There are so many articles on how to "maximize an exit event," and even more consultants willing to be paid to help you do it. When PopCap was being sold, we spoke to multiple potential acquirers, and in the end were extremely fortunate to get a great deal from a great partner. Part of the reason things worked out so well is that we focused on more than just dollar signs. Here are some of the things we learned:
Focus on the big picture
When we were growing, a potential acquirer would express interest, and our first question was always, “Well, how much is it?” We'd spend countless hours talking with the other company about growth, numbers, and deal structure.
We’d get through all that, and then say, "Okay, we have that figured out.
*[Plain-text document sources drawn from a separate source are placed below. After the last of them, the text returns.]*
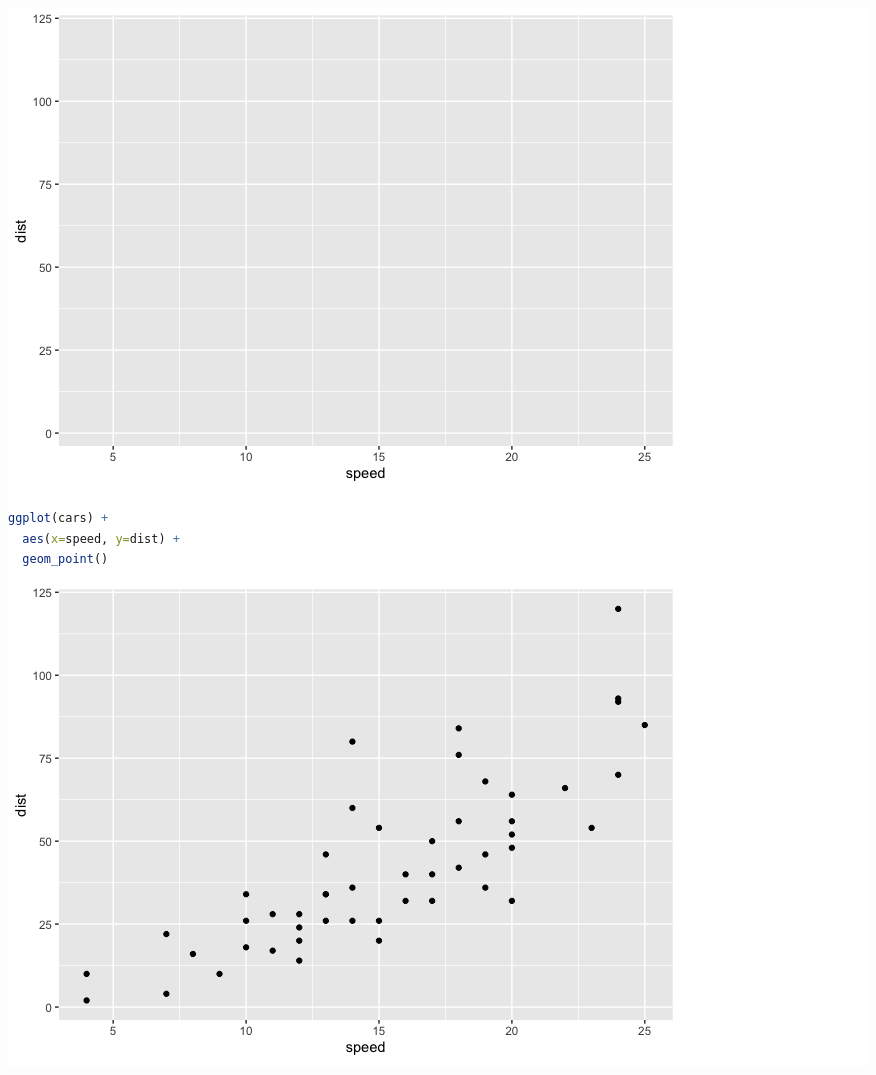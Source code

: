 ![](class05_files/figure-commonmark/unnamed-chunk-4-1.png)

``` r
ggplot(cars) +
  aes(x=speed, y=dist) +
  geom_point()
```

![](class05_files/figure-commonmark/unnamed-chunk-5-1.png)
Now, does this make sense in the long term?" and the answer was always no. We wasted so much time in the first seven years of the company doing this. We should have focused on everything besides the numbers first.
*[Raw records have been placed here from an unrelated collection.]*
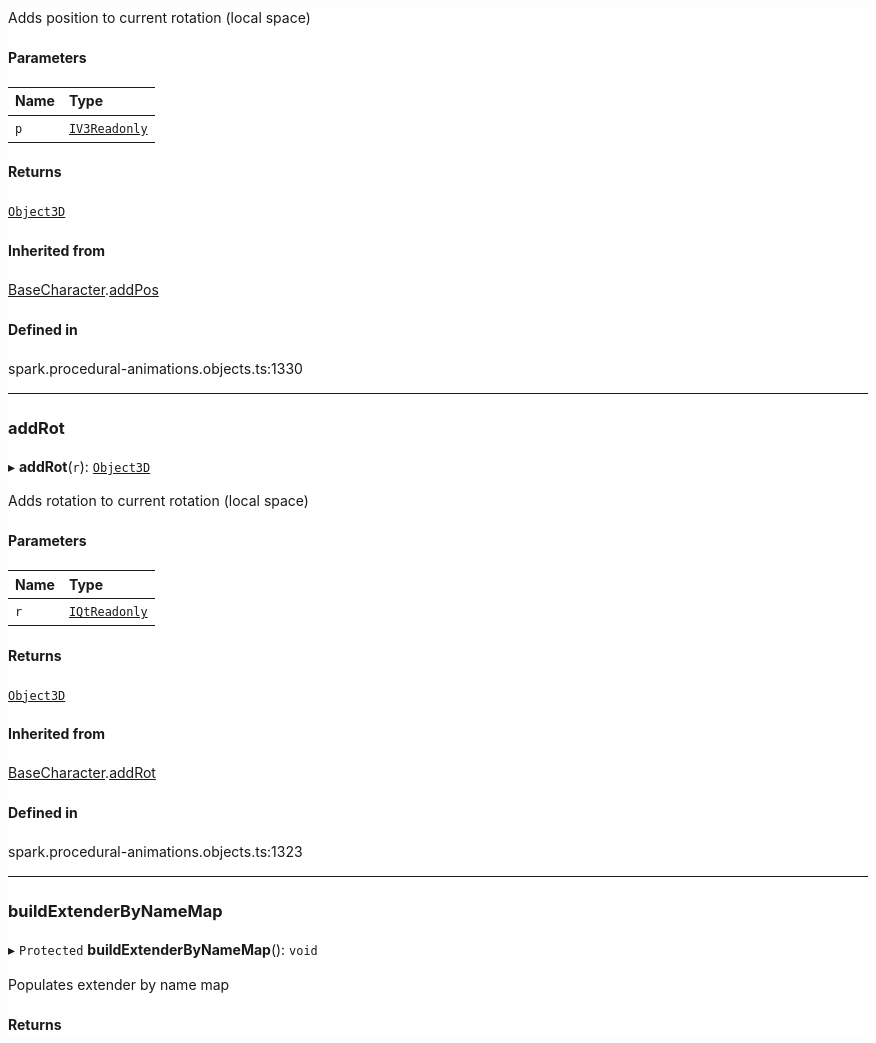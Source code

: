 Adds position to current rotation (local space)

#### Parameters

| Name | Type |
| :------ | :------ |
| `p` | [`IV3Readonly`](../interfaces/IV3Readonly.md) |

#### Returns

[`Object3D`](Object3D.md)

#### Inherited from

[BaseCharacter](BaseCharacter.md).[addPos](BaseCharacter.md#addpos)

#### Defined in

spark.procedural-animations.objects.ts:1330

___

### addRot

▸ **addRot**(`r`): [`Object3D`](Object3D.md)

Adds rotation to current rotation (local space)

#### Parameters

| Name | Type |
| :------ | :------ |
| `r` | [`IQtReadonly`](../interfaces/IQtReadonly.md) |

#### Returns

[`Object3D`](Object3D.md)

#### Inherited from

[BaseCharacter](BaseCharacter.md).[addRot](BaseCharacter.md#addrot)

#### Defined in

spark.procedural-animations.objects.ts:1323

___

### buildExtenderByNameMap

▸ `Protected` **buildExtenderByNameMap**(): `void`

Populates extender by name map

#### Returns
Make sure an exit event gets the company somewhere better
In most of the successful acquisitions I've seen, the partnership makes a big difference in a non-financial way. For us, with Electronic Arts, it was about achieving a scale that otherwise would have taken us years and years, millions of dollars, and huge risk. Once that became the bar, we were able to write off a lot of potential acquirers. We were forced to figure out where we were going as a company, to make sure our partner would get us there faster, better, and safer.
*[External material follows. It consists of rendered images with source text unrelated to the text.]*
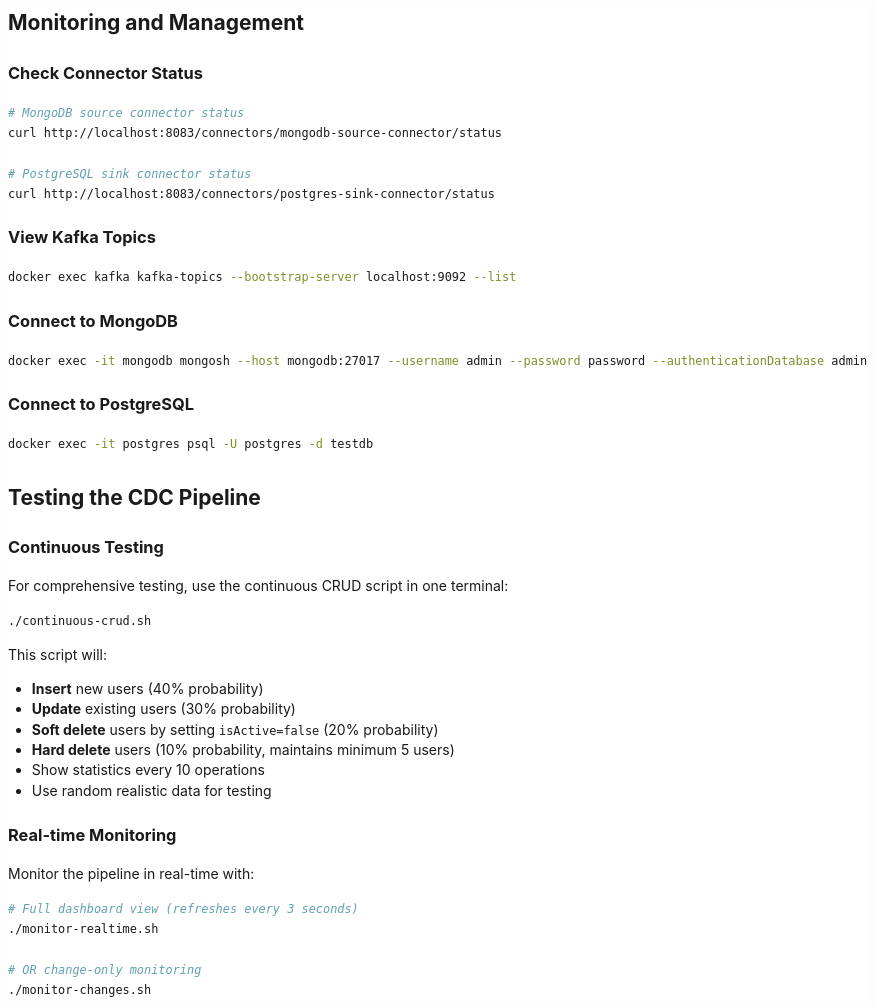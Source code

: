 ## Monitoring and Management

### Check Connector Status
```bash
# MongoDB source connector status
curl http://localhost:8083/connectors/mongodb-source-connector/status

# PostgreSQL sink connector status
curl http://localhost:8083/connectors/postgres-sink-connector/status
```

### View Kafka Topics
```bash
docker exec kafka kafka-topics --bootstrap-server localhost:9092 --list
```

### Connect to MongoDB
```bash
docker exec -it mongodb mongosh --host mongodb:27017 --username admin --password password --authenticationDatabase admin
```

### Connect to PostgreSQL
```bash
docker exec -it postgres psql -U postgres -d testdb
```

## Testing the CDC Pipeline

### Continuous Testing

For comprehensive testing, use the continuous CRUD script in one terminal:
```bash
./continuous-crud.sh
```

This script will:
- **Insert** new users (40% probability)
- **Update** existing users (30% probability) 
- **Soft delete** users by setting `isActive=false` (20% probability)
- **Hard delete** users (10% probability, maintains minimum 5 users)
- Show statistics every 10 operations
- Use random realistic data for testing

### Real-time Monitoring

Monitor the pipeline in real-time with:
```bash
# Full dashboard view (refreshes every 3 seconds)
./monitor-realtime.sh

# OR change-only monitoring
./monitor-changes.sh
```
Ask yourself: Would I hire these folks?
When we were talking to multiple potential acquirers, the best question I could ask myself is whether I’d want to hire the CEO or executive on the other side of the table. The answer was often telling. While there were a few extreme outliers, most of the people we spoke with weren't narcissistic fascists, and no one was dumb. But there are a lot of smart people I wouldn't hire because they were bad listeners, inept leaders, or poor cultural fits.
Focus on the legacy
When we sold, PopCap was a twelve year-old company, and our emotional tie to its long-term success was huge. The best advice I heard, and took to heart, was to focus on the legacy. What parts of PopCap would live on without me? Would it be a great or better organization in ten years, or would it disappear into the night? The process of thinking about those questions really helped me speak about PopCap and ask the right questions of the potential acquirers. It also helped them see we were serious about PopCap's long-term future.
Make sure it's a place you want to work
Look to see if the acquirer is a place where you would want to work. Do you agree with the culture? Can you learn from the leaders? Will you be challenged and grow? Will you be able to thrive and do your best work? Entrepreneurs aren't used to interviewing for jobs, but great candidates spend as much time interviewing as they do being interviewed. They don’t make a move unless they’re sure the new company is a place they want to work. Founders and executives should do the same.
PopCap was extremely lucky. We had some great investment bankers on our side, and the market was great. Even so, the most valuable energy we put into the acquisition was about ensuring the legacy of what we’d built. The great acquisition price was the by-product, not the goal.